= Data for this exercise =
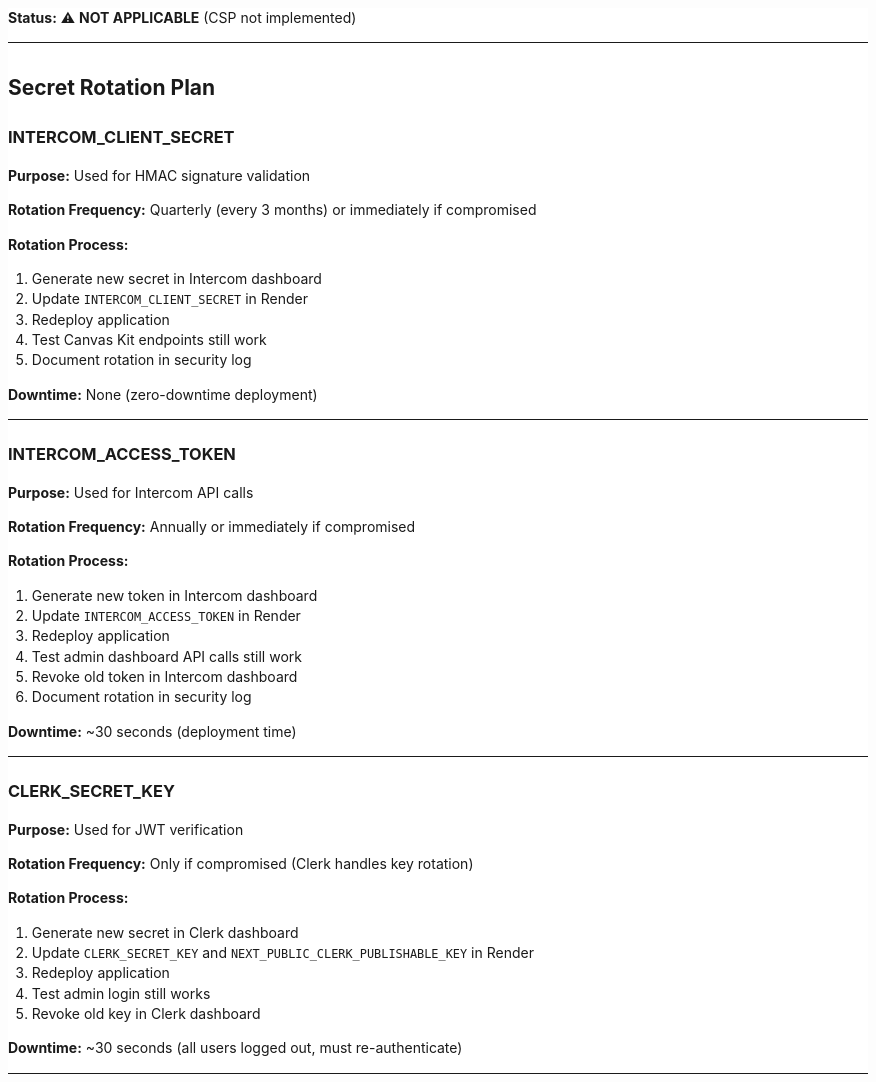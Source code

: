 **Status:** ⚠️ **NOT APPLICABLE** (CSP not implemented)

---

## Secret Rotation Plan

### INTERCOM_CLIENT_SECRET

**Purpose:** Used for HMAC signature validation

**Rotation Frequency:** Quarterly (every 3 months) or immediately if compromised

**Rotation Process:**
1. Generate new secret in Intercom dashboard
2. Update `INTERCOM_CLIENT_SECRET` in Render
3. Redeploy application
4. Test Canvas Kit endpoints still work
5. Document rotation in security log

**Downtime:** None (zero-downtime deployment)

---

### INTERCOM_ACCESS_TOKEN

**Purpose:** Used for Intercom API calls

**Rotation Frequency:** Annually or immediately if compromised

**Rotation Process:**
1. Generate new token in Intercom dashboard
2. Update `INTERCOM_ACCESS_TOKEN` in Render
3. Redeploy application
4. Test admin dashboard API calls still work
5. Revoke old token in Intercom dashboard
6. Document rotation in security log

**Downtime:** ~30 seconds (deployment time)

---

### CLERK_SECRET_KEY

**Purpose:** Used for JWT verification

**Rotation Frequency:** Only if compromised (Clerk handles key rotation)

**Rotation Process:**
1. Generate new secret in Clerk dashboard
2. Update `CLERK_SECRET_KEY` and `NEXT_PUBLIC_CLERK_PUBLISHABLE_KEY` in Render
3. Redeploy application
4. Test admin login still works
5. Revoke old key in Clerk dashboard

**Downtime:** ~30 seconds (all users logged out, must re-authenticate)

---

= Work instruction =
Pictures aside, return all the entries above exactly.

= Response area =
Source code

: **Status:** ⚠️ **NOT APPLICABLE** (CSP not implemented)

---

## Secret Rotation Plan

### INTERCOM_CLIENT_SECRET

**Purpose:** Used for HMAC signature validation

**Rotation Frequency:** Quarterly (every 3 months) or immediately if compromised

**Rotation Process:**
1. Generate new secret in Intercom dashboard
2. Update `INTERCOM_CLIENT_SECRET` in Render
3. Redeploy application
4. Test Canvas Kit endpoints still work
5. Document rotation in security log

**Downtime:** None (zero-downtime deployment)

---

### INTERCOM_ACCESS_TOKEN

**Purpose:** Used for Intercom API calls

**Rotation Frequency:** Annually or immediately if compromised

**Rotation Process:**
1. Generate new token in Intercom dashboard
2. Update `INTERCOM_ACCESS_TOKEN` in Render
3. Redeploy application
4. Test admin dashboard API calls still work
5. Revoke old token in Intercom dashboard
6. Document rotation in security log

**Downtime:** ~30 seconds (deployment time)

---

### CLERK_SECRET_KEY

**Purpose:** Used for JWT verification

**Rotation Frequency:** Only if compromised (Clerk handles key rotation)

**Rotation Process:**
1. Generate new secret in Clerk dashboard
2. Update `CLERK_SECRET_KEY` and `NEXT_PUBLIC_CLERK_PUBLISHABLE_KEY` in Render
3. Redeploy application
4. Test admin login still works
5. Revoke old key in Clerk dashboard

**Downtime:** ~30 seconds (all users logged out, must re-authenticate)

---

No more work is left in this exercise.